Proposed book on "Data Rescue"

03 Jul 2015
Groups audience: 

Dear Members (of both the RDA DAR and the CODATA DAR Groups):
First, our efforts are being strenuously represented at the meeting next week in Paris ("Our Common Future under Climate Change"). It will be a large gathering (over 2000), and a poster will urge the case to consider the need for heritage data as true guides to today's data (which are all we have to forecast the future). A blog about the issue has been posted:
In particular, it urges readers to sponsor what we are trying to accomplish. Our mission to raise awareness of the existence, and the need to recover suitably, analogue or primitive digital data, can only become effective if we have enough voices at enough meetings. Trying to attend appropriate conferences on a budget of 3000 euros per year between us all is just pretty dismal when it costs about 1200 euros just for one return flight from North America to Europe. As reported earlier, the RDA is supporting our planned Workshop for Data Rescue, to be held next year in Boulder (Colorado, USA), probably in October, and has allocated $1K US for us. In order to invite speakers, and to run the event appropriately, we'll need to double or triple that, and suggestions (or better still, actual offers!) would be splendid.
Working with the "Elsevier/IEDA International Data Rescue Award in the Geosciences" earlier this year brought up the suggestion of a book - an actual hard-copy book - on "Data Rescue". Currently we have two science-based publishers interested (Elsevier and Springer), and the final choice is likely to define to some extent the format, content and slant of the product. Next month at a major astronomy congress a Springer bookstand will be managed by the same person who was my contact for a recent book on astronomy, so it is likely that I can get enough details from him to enable a sensible decision. (I expect Elsevier to have a bookstand there as well). If you have questions which you feel should guide that decision, please prime me soon!

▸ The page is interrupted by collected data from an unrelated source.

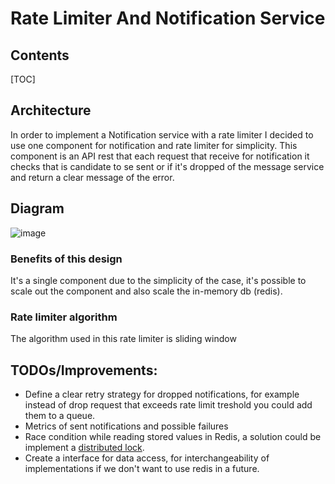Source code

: # Rate Limiter And Notification Service

## Contents

[TOC]

## Architecture

In order to implement a Notification service with a rate limiter I decided to use one component for notification and rate limiter for simplicity. This component is an API rest that each request that receive for notification it checks that is candidate to se sent or if it's dropped of the message service and return a clear message of the error.

## Diagram 
![image](https://github.com/axlEscalada/demo-rate-limiter/assets/87334103/8aa69877-0462-4c44-95ca-2246edba27ff)


### Benefits of this design
It's a single component due to the simplicity of the case, it's possible to scale out the component and also scale the in-memory db (redis).


### Rate limiter algorithm
The algorithm used in this rate limiter is sliding window

## TODOs/Improvements:
- Define a clear retry strategy for dropped notifications, for example instead of drop request that exceeds rate limit treshold you could add them to a queue.
- Metrics of sent notifications and possible failures
- Race condition while reading stored values in Redis, a solution could be implement a [distributed lock](https://redis.com/ebook/part-2-core-concepts/chapter-6-application-components-in-redis/6-2-distributed-locking/).
- Create a interface for data access, for interchangeability of implementations if we don't want to use redis in a future.

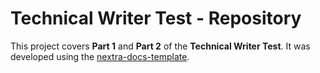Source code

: # Technical Writer Test - Repository

This project covers **Part 1** and **Part 2** of the **Technical Writer Test**. It was developed using the [nextra-docs-template](https://github.com/shuding/nextra-docs-template).
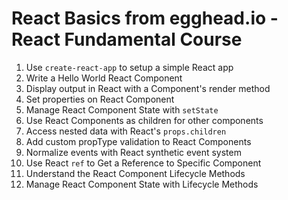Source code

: # React Basics from egghead.io - React Fundamental Course

1. Use `create-react-app` to setup a simple React app
2. Write a Hello World React Component
3. Display output in React with a Component's render method
4. Set properties on React Component
5. Manage React Component State with `setState`
6. Use React Components as children for other components
7. Access nested data with React's `props.children`
8. Add custom propType validation to React Components
9. Normalize events with React synthetic event system
10. Use React `ref` to Get a Reference to Specific Component
11. Understand the React Component Lifecycle Methods
12. Manage React Component State with Lifecycle Methods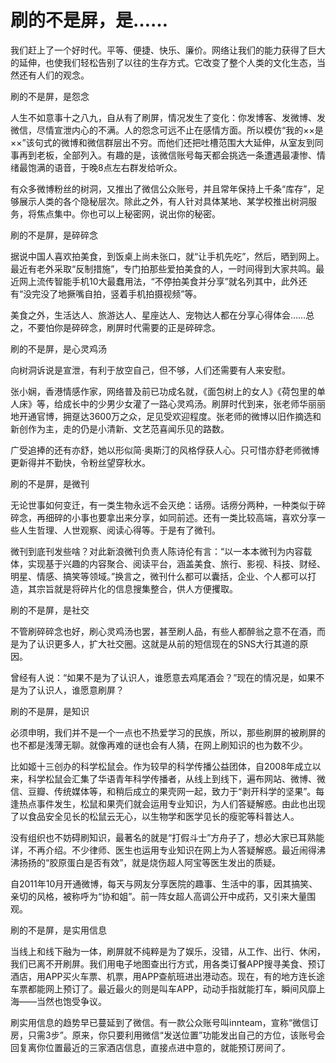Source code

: # 刷的不是屏，是……

我们赶上了一个好时代。平等、便捷、快乐、廉价。网络让我们的能力获得了巨大的延伸，也使我们轻松告别了以往的生存方式。它改变了整个人类的文化生态，当然还有人们的观念。 

刷的不是屏，是怨念 

人生不如意事十之八九，自从有了刷屏，情况发生了变化：你发博客、发微博、发微信，尽情宣泄内心的不满。人的怨念可远不止在感情方面。所以模仿“我的××是××”该句式的微博和微信群层出不穷。而他们还把吐槽范围大大延伸，从室友到同事再到老板，全部列入。有趣的是，该微信账号每天都会挑选一条遭遇最凄惨、情绪最饱满的语音，于晚8点左右群发给听众。 

有众多微博粉丝的树洞，又推出了微信公众账号，并且常年保持上千条“库存”，足够展示人类的各个隐秘层次。除此之外，有人针对具体某地、某学校推出树洞服务，将焦点集中。你也可以上秘密网，说出你的秘密。 

刷的不是屏，是碎碎念 

据说中国人喜欢拍美食，到饭桌上尚未张口，就“让手机先吃”，然后，晒到网上。最近有老外采取“反制措施”，专门拍那些爱拍美食的人，一时间得到大家共鸣。最近网上流传智能手机10大最蠢用法，“不停拍美食并分享”就名列其中，此外还有“没完没了地撅嘴自拍，竖着手机拍摄视频”等。 

美食之外，生活达人、旅游达人、星座达人、宠物达人都在分享心得体会……总之，不要怕你是碎碎念，刷屏时代需要的正是碎碎念。 

刷的不是屏，是心灵鸡汤 

向树洞诉说是宣泄，有利于放空自己，但不够，人们还需要有人来安慰。 

张小娴，香港情感作家，网络普及前已功成名就，《面包树上的女人》《荷包里的单人床》等，给成长中的少男少女灌了一路心灵鸡汤。刷屏时代到来，张老师华丽丽地开通官博，拥趸达3600万之众，足见受欢迎程度。张老师的微博以旧作摘选和新创作为主，走的仍是小清新、文艺范喜闻乐见的路数。 

广受追捧的还有亦舒，她以形似简·奥斯汀的风格俘获人心。只可惜亦舒老师微博更新得并不勤快，令粉丝望穿秋水。 

刷的不是屏，是微刊 

无论世事如何变迁，有一类生物永远不会灭绝：话痨。话痨分两种，一种类似于碎碎念，再细碎的小事也要拿出来分享，如同前述。还有一类比较高端，喜欢分享一些人生哲理、人世观察、阅读心得等。于是有了微刊。 

微刊到底刊发些啥？对此新浪微刊负责人陈诗伦有言：“以一本本微刊为内容载体，实现基于兴趣的内容聚合、阅读平台，涵盖美食、旅行、影视、科技、财经、明星、情感、搞笑等领域。”换言之，微刊什么都可以囊括，企业、个人都可以打造，其宗旨就是将碎片化的信息搜集整合，供人方便攫取。 

刷的不是屏，是社交 

不管刷碎碎念也好，刷心灵鸡汤也罢，甚至刷人品，有些人都醉翁之意不在酒，而是为了认识更多人，扩大社交圈。这就是从前的短信现在的SNS大行其道的原因。 

曾经有人说：“如果不是为了认识人，谁愿意去鸡尾酒会？”现在的情况是，如果不是为了认识人，谁愿意刷屏？ 

刷的不是屏，是知识 

必须申明，我们并不是一个一点也不热爱学习的民族，所以，那些刷屏的被刷屏的也不都是浅薄无聊。就像再难的谜也会有人猜，在网上刷知识的也为数不少。 

比如姬十三创办的科学松鼠会。作为较早的科学传播公益团体，自2008年成立以来，科学松鼠会汇集了华语青年科学传播者，从线上到线下，遍布网站、微博、微信、豆瓣、传统媒体等，和稍后成立的果壳网一起，致力于“剥开科学的坚果”。每逢热点事件发生，松鼠和果壳们就会运用专业知识，为人们答疑解惑。由此也出现了以食品安全见长的松鼠云无心，以生物学和医学见长的瘦驼等科普达人。 

没有组织也不妨碍刷知识，最著名的就是“打假斗士”方舟子了，想必大家已耳熟能详，不再介绍。不少律师、医生也运用专业知识在网上为人答疑解惑。最近闹得沸沸扬扬的“胶原蛋白是否有效”，就是烧伤超人阿宝等医生发出的质疑。 

自2011年10月开通微博，每天与网友分享医院的趣事、生活中的事，因其搞笑、亲切的风格，被称呼为“协和姐”。前一阵女超人高调公开中成药，又引来大量围观。 

刷的不是屏，是实用信息 

当线上和线下融为一体，刷屏就不纯粹是为了娱乐，没错，从工作、出行、休闲，我们已离不开刷屏。我们用电子地图查出行方式，用各类订餐APP搜寻美食、预订酒店，用APP买火车票、机票，用APP查航班进出港动态。现在，有的地方连长途车票都能网上预订了。最近最火的则是叫车APP，动动手指就能打车，瞬间风靡上海——当然也饱受争议。 

刷实用信息的趋势早已蔓延到了微信。有一款公众账号叫innteam，宣称“微信订房，只需3步”。原来，你只要利用微信“发送位置”功能发出自己的方位，该账号会回复离你位置最近的三家酒店信息，直接点进中意的，就能预订房间了。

In a sense - in a good sense - any book on Data Rescue will be - should be, in fact - out of date before it is published. However, the basic message is not going to become otiose very soon, and it is that message which the book will illustrate and convey. Below is the message which was circulated to the CODATA Data Rescue group before it was amalgamated with the RDA one:
I visualise a book with chapters that deal with different fields/sites of data to be rescued, and what individual initiatives have achieved to date.
The chapters could be grouped; geophysics is an umbrella for vulcanology, marine science, ionospheric exploration, and everything in between.
Bio-diversity can include all aspects of flora, fauna, vegetation and habitat, while disciplines like Polar Science contribute to most in different ways. Do we first design the Table of Contents and leave the topics open for volunteers? That could leave some gaps, but the book cannot hope to cover everything. If, instead, we encourage people to write what and when they can, we might then end up with duplicated topics, which would be a shame. Probably the best is something in between: those so inspired are encouraged to submit an outline of their field and sub-topics first. I don't think it matters whether we have 6 chapters or 16; variety will add to the strength of the message, and each will be unique with a distinctive story to tell. It will be up to the Editors to group and present the contributions in a way that adds relevance and enhances interdependence or relationships.
One important point: accounts must include failures, and describe the personal cost (leg-work, time, resources) that may have been experience. We don't want a book to contain only glowing success stories, or its message will be that everything is under control! The message to convey is, rather, that the topic is seriously important, urgently so in some fields (and why), and here are a few examples of what intelligent planning, persuasion, persistence or plain good luck have achieved in certain areas; they are brought to readers to encourage other efforts, not to foster complacency. We also want to raise the profile of the need and of the achieveability of success, yet not to damn it as too much effort for too little return.
In tandem with the book, as a series of intermittent follow-ups, there should be an on-line newsletter, both to update factual details in the book and to introduce new data rescue initiatives (as well as others not included in the book). It would be important to have some outline plan and manager in hand at the time of publication.
In this day and age, ebooks look easier to produce than hard-copy ones, but when all is said and done an ebook may not be readable in 5 years' time (maybe less!) whereas a hard-copy will last until the mice get at it.
Planning and organizing the production of a book like this will be well served by a small team of Editors.
So far, we have expressions of interest for chapters on Biodiversity (Anton Guentsch, Berlin-Dahlem Biodiversity Museum), high-energy physics (CERN) - both success and failure stories - and cartography. Items featured in the blog and the Climate Change Conference should also be included (most of the poster images are from IEDRO
(weather & climate), with contributions also from GODAR (oceanography) and astronomy.
Discussing some of the finer details of this project should be on the agenda for the proposed Session at RDA Plenary 6 in Paris (September). We do not yet know if our proposal for the session will be accepted, but it received very strong support from a number of other Interest Group Chairs. Of course, even if is not selected, the future of the book does not hang upon that meeting. The CODATA arm of Data Rescue is keen that the data rescue initiative focus on "deliverables", and the product of a book for all the word to read could be an excellent milestone along that route.